If Caparrós was not an undergraduate student at the UBA it was because he went into exile early . That's why he graduated in History from the University of Paris and lived in Europe during the last dictatorship . There and here, in a succession of trips and stays, he wrote and published more than 40 books, including novels, chronicles and essays, translated into multiple languages ​​. Among his most recognized works are La Voluntad (1997), La historia (1999), El interior (2005), Los Living (Herralde Novel Prize, 2011), El Hambre (internationally award-winning essay, 2014), Ñamérica (Prix Roger Caillois, 2024) and Antes que nada (Before Anything Else) (2024).

But before these books, even before exile, in her youth, writer Matilde Sánchez, editor-in-chief of Ñ magazine, recalled a friendship that spanned many decades. "I met Martín Caparrós at a mass gathering in early 1988 at his home , a French-style apartment on Las Heras Avenue, which seemed too stately for the owner's age, although it looked somewhat battered. Those of us present had been invited to participate in the magazine Babel , which Caparrós and his friend Jorge Dorio had founded at a table in the Richmond confectionery shop on Florida Street. The duo, inseparable by then, had already been featured on the radio program "Belgrano's One-Night Dreams," and they were something like the heroes of a generation.
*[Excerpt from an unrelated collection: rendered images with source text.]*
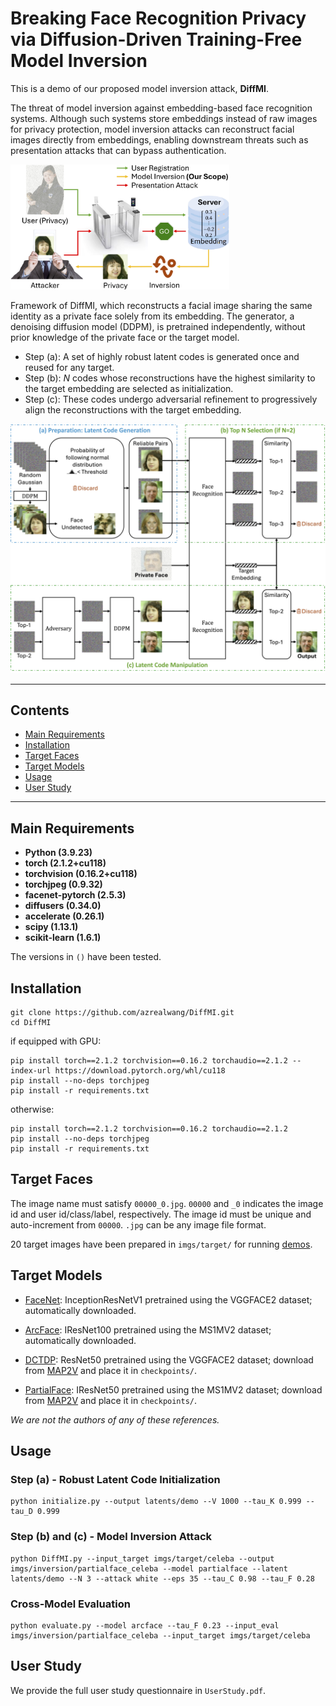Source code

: # Breaking Face Recognition Privacy via Diffusion-Driven Training-Free Model Inversion

This is a demo of our proposed model inversion attack, **DiffMI**.

The threat of model inversion against embedding-based face recognition systems. Although such systems store embeddings instead of raw images for privacy protection, model inversion attacks can reconstruct facial images directly from embeddings, enabling downstream threats such as presentation attacks that can bypass authentication.

<img src="figures/model_inversion.jpg" alt="model_inversion" style="width:350px;"/>

Framework of DiffMI, which reconstructs a facial image sharing the same identity as a private face solely from its embedding. The generator, a denoising diffusion model (DDPM), is pretrained independently, without prior knowledge of the private face or the target model.
* Step (a): A set of highly robust latent codes is generated once and reused for any target.
* Step (b): $N$ codes whose reconstructions have the highest similarity to the target embedding are selected as initialization.
* Step (c): These codes undergo adversarial refinement to progressively align the reconstructions with the target embedding.

<img src="figures/pipeline.jpg" alt="pipeline" style="width:600px;"/>

****
## Contents
* [Main Requirements](#Main-Requirements)
* [Installation](#Installation)
* [Target Faces](#Target-Faces)
* [Target Models](#Target-Models)
* [Usage](#Usage)
* [User Study](#User-Study)

****

## Main Requirements

  * **Python (3.9.23)**
  * **torch (2.1.2+cu118)**
  * **torchvision (0.16.2+cu118)**
  * **torchjpeg (0.9.32)**
  * **facenet-pytorch (2.5.3)**
  * **diffusers (0.34.0)**
  * **accelerate (0.26.1)**
  * **scipy (1.13.1)**
  * **scikit-learn (1.6.1)**
  
  The versions in `()` have been tested.

## Installation
```
git clone https://github.com/azrealwang/DiffMI.git
cd DiffMI
```

if equipped with GPU:
```
pip install torch==2.1.2 torchvision==0.16.2 torchaudio==2.1.2 --index-url https://download.pytorch.org/whl/cu118
pip install --no-deps torchjpeg
pip install -r requirements.txt
```

otherwise:
```
pip install torch==2.1.2 torchvision==0.16.2 torchaudio==2.1.2
pip install --no-deps torchjpeg
pip install -r requirements.txt
```

## Target Faces

The image name must satisfy `00000_0.jpg`. `00000` and `_0` indicates the image id and user id/class/label, respectively. The image id must be unique and auto-increment from `00000`. `.jpg` can be any image file format.

20 target images have been prepared in `imgs/target/` for running [demos](#Usage).

## Target Models

* [FaceNet](https://github.com/timesler/facenet-pytorch): InceptionResNetV1 pretrained using the VGGFACE2 dataset; automatically downloaded.

* [ArcFace](https://github.com/deepinsight/insightface): IResNet100 pretrained using the MS1MV2 dataset; automatically downloaded.

* [DCTDP](https://github.com/Tencent/TFace/tree/master/recognition/tasks/dctdp): ResNet50 pretrained using the VGGFACE2 dataset; download from [MAP2V](https://github.com/Beauty9882/MAP2V) and place it in `checkpoints/`.

* [PartialFace](https://github.com/Tencent/TFace/tree/master/recognition/tasks/partialface): IResNet50 pretrained using the MS1MV2 dataset; download from [MAP2V](https://github.com/Beauty9882/MAP2V) and place it in `checkpoints/`.

*We are not the authors of any of these references.*

## Usage

### Step (a) - Robust Latent Code Initialization
```
python initialize.py --output latents/demo --V 1000 --tau_K 0.999 --tau_D 0.999
```

### Step (b) and (c) - Model Inversion Attack
```
python DiffMI.py --input_target imgs/target/celeba --output imgs/inversion/partialface_celeba --model partialface --latent latents/demo --N 3 --attack white --eps 35 --tau_C 0.98 --tau_F 0.28
```

### Cross-Model Evaluation
```
python evaluate.py --model arcface --tau_F 0.23 --input_eval imgs/inversion/partialface_celeba --input_target imgs/target/celeba
```

## User Study

We provide the full user study questionnaire in `UserStudy.pdf`.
I always thought the handlebar mustaches were a deliberate reference to The Three Musketeers—and that the third, absent one, had perhaps been killed."

The anecdote continued: "Reinforced by the aura of heading the Shanghai literary group –of evanescent existence and global marketing avant la lettre–, what stood out in Martín in those youthful years was the absolute certainty about his destiny as a writer . He was already fully embarking on it and without hesitation in going backwards, since the publication of Ansay o los infortunios de la gloria , his first novel, while all of us –this team of authors, students and young university professors, such as Daniel Guebel, Daniel Link, Sergio Bizzio, Daniel Samoilovich, Sergio Chejfec and Graciela Montaldo , and a few journalists (I think I remember María Moreno that time)–, in the best of cases, were composing the image of an author and cultivating criticism."

With a dialogue between writers Juan Cruz and Martín Caparros, moderated by Matilde Sánchez, editor-in-chief of Ñ, the magazine presented its special issue in Spain. Photo: Cézaro De Luca. With a dialogue between writers Juan Cruz and Martín Caparros, moderated by Matilde Sánchez, editor-in-chief of Ñ, the magazine presented its special issue in Spain. Photo: Cézaro De Luca.

Matilde Sánchez says that Babel was of enormous value in those years: " Perhaps the last book magazine with a position in favor of literary autonomy , as understood by the Manifesto for an Independent Literature. In other words, the magazine was against the local remnants of social realism, embodied by Osvaldo Soriano, and the initiatives of the publishing market, which was beginning to actively promote a more straightforward literature marked by the absence of intra-literary references. Although this polemic contained numerous misunderstandings, it was fertile in exceptional stories . Babel passionately contributed to consecrating César Aira and left an unforgettable literary dispute between Tomás Eloy Martínez and Alan Pauls."

Caparrós is a professor-at-large at Cornell University, an honorary professor at the University of Alcalá, a regular columnist for El País , and has received numerous awards for his journalistic and literary work . The King of Spain Prize, the Platinum Konex Award, the María Moors Cabot Award, and the Ortega y Gasset Award top a much longer list.

Today, when Don José Hernández would have turned 189—God forbid!—I want to offer you the beginning of “The True Life of José Hernández as Told by Martín Fierro.” pic.twitter.com/1WYgnsAu4p

— Martín Caparrós (@martin_caparros) November 10, 2023

As expected, Caparrós will also present two books in Buenos Aires . His poem, The True Life of José Hernández (told by Martín Fierro) (Random House), and a short essay entitled Without God , soon to be published.